CHRISTMAS-TIDE AT GOLDINGS
THE festive season at Goldings was ushered in on Sunday evening, 22nd December, when the choir sung appropriate carols, very well rendered, and the Governor read the immortal story of "Scrooge," which was listened to with wrapt attention by the School.
On Monday evening, 23rd December, we had a great disappointment, we were looking forward to a concert by some friends from London, but owing to wide-spread thick fog and ice-covered roads, they were unable to reach us; we look forward, however, to greeting them on some future occasion.
Tuesday, Christmas Eve, we bid God-speed to 92 of our fellows who set off on leave to visit relatives and friends and it was inspiring to see their happy faces and judging from the extra anointing they had given to their heads (in flavours various), by the time they reached their villages, the inhabitants thereof would lift up their faces and fancy that spring was in the (h)air and would smell them coming before they saw them.
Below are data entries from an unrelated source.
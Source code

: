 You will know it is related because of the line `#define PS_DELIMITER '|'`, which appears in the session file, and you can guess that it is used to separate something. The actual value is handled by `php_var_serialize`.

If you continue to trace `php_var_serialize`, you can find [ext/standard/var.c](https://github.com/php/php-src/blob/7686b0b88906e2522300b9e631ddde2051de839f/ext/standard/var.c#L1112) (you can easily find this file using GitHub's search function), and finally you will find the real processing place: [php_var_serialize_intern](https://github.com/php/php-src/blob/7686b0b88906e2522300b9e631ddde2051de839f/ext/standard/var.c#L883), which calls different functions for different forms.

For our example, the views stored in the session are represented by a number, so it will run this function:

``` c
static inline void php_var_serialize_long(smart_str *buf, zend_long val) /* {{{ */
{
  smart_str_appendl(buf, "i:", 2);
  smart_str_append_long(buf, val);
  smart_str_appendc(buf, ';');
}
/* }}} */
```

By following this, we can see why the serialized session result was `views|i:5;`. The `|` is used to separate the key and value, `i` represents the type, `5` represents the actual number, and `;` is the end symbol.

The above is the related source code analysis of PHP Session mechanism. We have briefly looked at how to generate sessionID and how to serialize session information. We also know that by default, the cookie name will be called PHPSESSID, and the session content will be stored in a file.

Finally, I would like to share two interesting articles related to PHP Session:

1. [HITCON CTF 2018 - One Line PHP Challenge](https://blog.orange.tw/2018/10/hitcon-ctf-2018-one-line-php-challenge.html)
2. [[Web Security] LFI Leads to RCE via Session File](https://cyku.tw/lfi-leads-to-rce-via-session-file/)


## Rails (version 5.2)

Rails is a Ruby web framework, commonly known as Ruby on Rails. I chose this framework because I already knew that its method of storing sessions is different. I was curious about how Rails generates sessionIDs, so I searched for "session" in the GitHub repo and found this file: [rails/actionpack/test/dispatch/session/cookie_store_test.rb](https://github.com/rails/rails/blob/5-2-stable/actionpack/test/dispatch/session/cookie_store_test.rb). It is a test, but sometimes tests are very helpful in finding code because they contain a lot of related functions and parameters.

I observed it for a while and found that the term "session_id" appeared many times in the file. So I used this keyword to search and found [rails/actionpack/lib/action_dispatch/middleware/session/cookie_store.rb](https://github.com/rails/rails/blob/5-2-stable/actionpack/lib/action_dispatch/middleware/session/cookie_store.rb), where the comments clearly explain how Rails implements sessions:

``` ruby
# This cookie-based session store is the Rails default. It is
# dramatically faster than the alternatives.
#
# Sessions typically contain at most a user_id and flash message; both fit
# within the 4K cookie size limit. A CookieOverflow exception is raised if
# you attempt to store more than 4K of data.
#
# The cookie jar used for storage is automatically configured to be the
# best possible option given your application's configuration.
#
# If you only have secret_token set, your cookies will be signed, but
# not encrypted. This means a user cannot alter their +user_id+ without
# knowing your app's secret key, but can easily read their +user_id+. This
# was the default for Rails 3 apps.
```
Our fervent wish for them was, that they all would have as jolly a time as we intended to have at Goldings.
Christmas morning broke to the strains of "Christians, awake!" kindly rendered by early rising members of our Band and it was much appreciated as they played jolly well.
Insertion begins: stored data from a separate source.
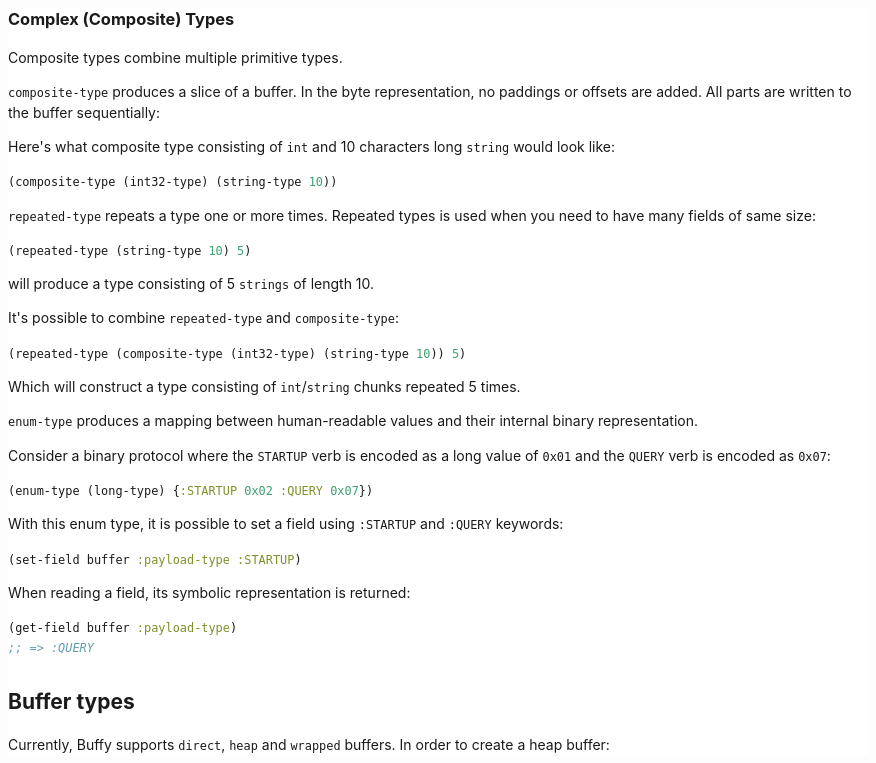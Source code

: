 ### Complex (Composite) Types

Composite types combine multiple primitive types.

`composite-type` produces a slice of a buffer. In the byte representation, no
paddings or offsets are added. All parts are written to the buffer
sequentially:

Here's what composite type consisting of `int` and 10 characters long
`string` would look like:

```clj
(composite-type (int32-type) (string-type 10))
```

`repeated-type` repeats a type one or more times.  Repeated types is
used when you need to have many fields of same size:

```clj
(repeated-type (string-type 10) 5)
```

will produce a type consisting of 5 `strings` of length 10.

It's possible to combine `repeated-type` and `composite-type`:

```clj
(repeated-type (composite-type (int32-type) (string-type 10)) 5)
```

Which will construct a type consisting of `int`/`string` chunks
repeated 5 times.

 `enum-type` produces a mapping between human-readable values and
 their internal binary representation.

Consider a binary protocol where the `STARTUP` verb is encoded as a
long value of `0x01` and the `QUERY` verb is encoded as `0x07`:

```clj
(enum-type (long-type) {:STARTUP 0x02 :QUERY 0x07})
```

With this enum type, it is possible to set a field using `:STARTUP`
and `:QUERY` keywords:

```clj
(set-field buffer :payload-type :STARTUP)
```

When reading a field, its symbolic representation is returned:

```clj
(get-field buffer :payload-type)
;; => :QUERY
```

## Buffer types

Currently, Buffy supports `direct`, `heap` and `wrapped` buffers.
In order to create a heap buffer:
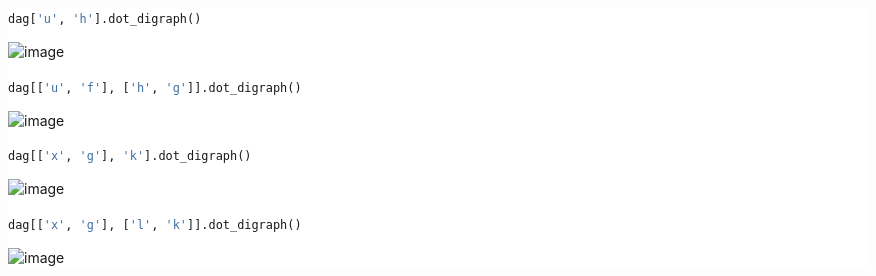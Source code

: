 
```python
dag['u', 'h'].dot_digraph()
```

<img width="183" alt="image" src="https://user-images.githubusercontent.com/1906276/154748865-6e729094-976a-4af3-87f0-b6dd3900fb8c.png">


```python
dag[['u', 'f'], ['h', 'g']].dot_digraph()
```

<img width="199" alt="image" src="https://user-images.githubusercontent.com/1906276/154748905-4eaeccbe-6cca-4492-a7a2-48f7c9937b95.png">


```python
dag[['x', 'g'], 'k'].dot_digraph()
```

<img width="133" alt="image" src="https://user-images.githubusercontent.com/1906276/154748937-7a278b25-6f0f-467c-a977-89a175e15abb.png">

```python
dag[['x', 'g'], ['l', 'k']].dot_digraph()
```

<img width="216" alt="image" src="https://user-images.githubusercontent.com/1906276/154748958-135792a6-ce16-4561-9cbe-4662113a1022.png">
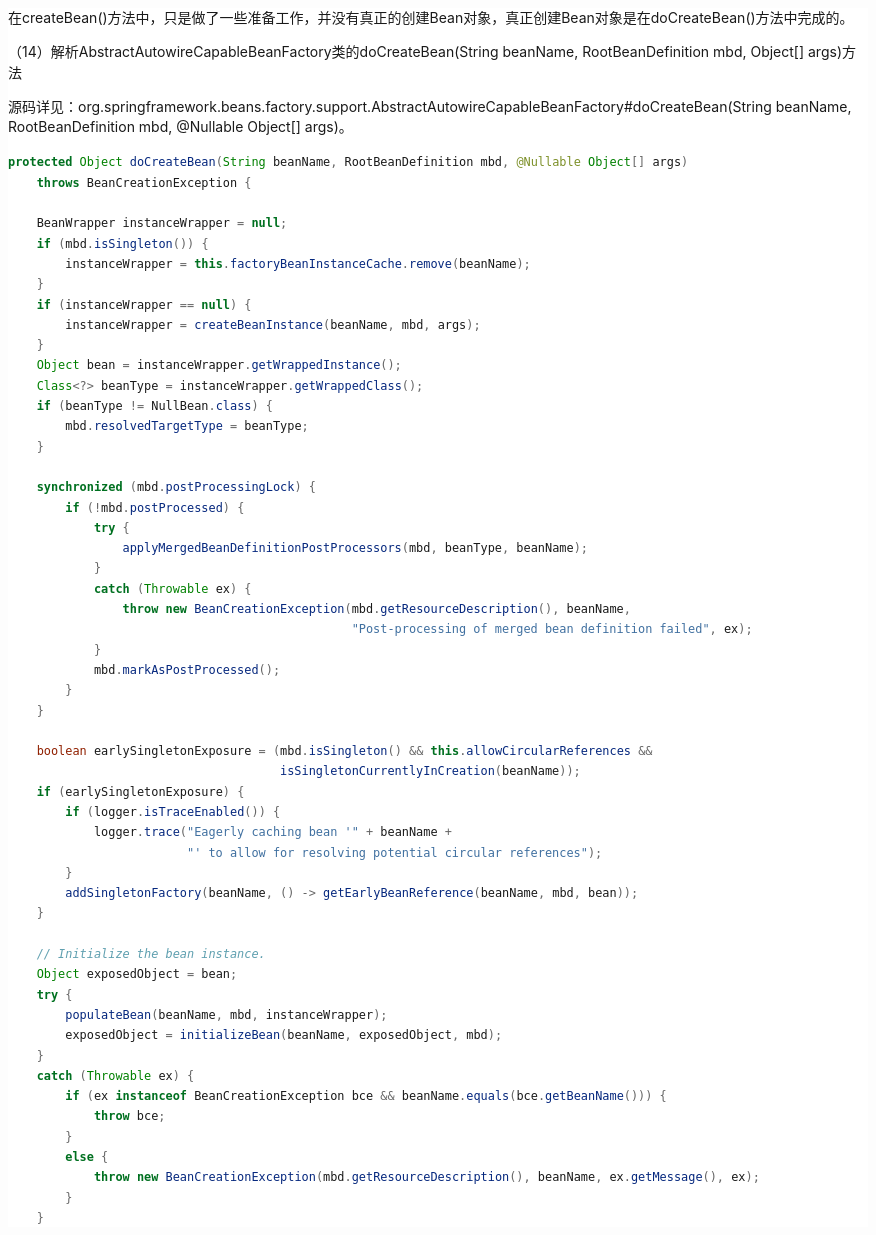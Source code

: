 在createBean()方法中，只是做了一些准备工作，并没有真正的创建Bean对象，真正创建Bean对象是在doCreateBean()方法中完成的。

（14）解析AbstractAutowireCapableBeanFactory类的doCreateBean(String beanName, RootBeanDefinition mbd, Object[] args)方法

源码详见：org.springframework.beans.factory.support.AbstractAutowireCapableBeanFactory#doCreateBean(String beanName, RootBeanDefinition mbd, @Nullable Object[] args)。

```java
protected Object doCreateBean(String beanName, RootBeanDefinition mbd, @Nullable Object[] args)
    throws BeanCreationException {

    BeanWrapper instanceWrapper = null;
    if (mbd.isSingleton()) {
        instanceWrapper = this.factoryBeanInstanceCache.remove(beanName);
    }
    if (instanceWrapper == null) {
        instanceWrapper = createBeanInstance(beanName, mbd, args);
    }
    Object bean = instanceWrapper.getWrappedInstance();
    Class<?> beanType = instanceWrapper.getWrappedClass();
    if (beanType != NullBean.class) {
        mbd.resolvedTargetType = beanType;
    }

    synchronized (mbd.postProcessingLock) {
        if (!mbd.postProcessed) {
            try {
                applyMergedBeanDefinitionPostProcessors(mbd, beanType, beanName);
            }
            catch (Throwable ex) {
                throw new BeanCreationException(mbd.getResourceDescription(), beanName,
                                                "Post-processing of merged bean definition failed", ex);
            }
            mbd.markAsPostProcessed();
        }
    }

    boolean earlySingletonExposure = (mbd.isSingleton() && this.allowCircularReferences &&
                                      isSingletonCurrentlyInCreation(beanName));
    if (earlySingletonExposure) {
        if (logger.isTraceEnabled()) {
            logger.trace("Eagerly caching bean '" + beanName +
                         "' to allow for resolving potential circular references");
        }
        addSingletonFactory(beanName, () -> getEarlyBeanReference(beanName, mbd, bean));
    }

    // Initialize the bean instance.
    Object exposedObject = bean;
    try {
        populateBean(beanName, mbd, instanceWrapper);
        exposedObject = initializeBean(beanName, exposedObject, mbd);
    }
    catch (Throwable ex) {
        if (ex instanceof BeanCreationException bce && beanName.equals(bce.getBeanName())) {
            throw bce;
        }
        else {
            throw new BeanCreationException(mbd.getResourceDescription(), beanName, ex.getMessage(), ex);
        }
    }

```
What more fitting for commencing such a day, as to gather round our Lord's Table where quite a nice number of boys and members of the Staff met in remembrance and thanksgiving for God's great gift to all men.
At 10.30 a.m. the school met together to join in the Christmas Morning service in the Chapel. Well-known Christmas hymns were sung most heartily by all. The Governor in his sermon, referred to "God's unspeakable Gift" to us all, and counselled all to keep that before them during this time of happiness and the giving and receiving of gifts.
Then "Christmas Dinner! !" Did one ever see legs of pork, baked potatoes, brussels-sprouts, "stuffing," pudding and custard disappear as if by magic, and yet no conjurer was there. The excitement when Father Christmas arrived, bringing in a snow-covered case, which, when opened, contained a courier from Snow Town, who handed out boxes of Joke Bombs and a special "bottle of whisky" for the Governor. The noise of squeakers and hooters when the bombs were all exploded and shot their contents all over the dining-hall, who can describe it?
Later, a splendid tea. "Where do the boys put it?" someone said, and finally a great show of films during the evening, and then to bed. All summed up in a remark made by a sma.ll boy to the Governor, "This, Sir, has been the happiest day of my life."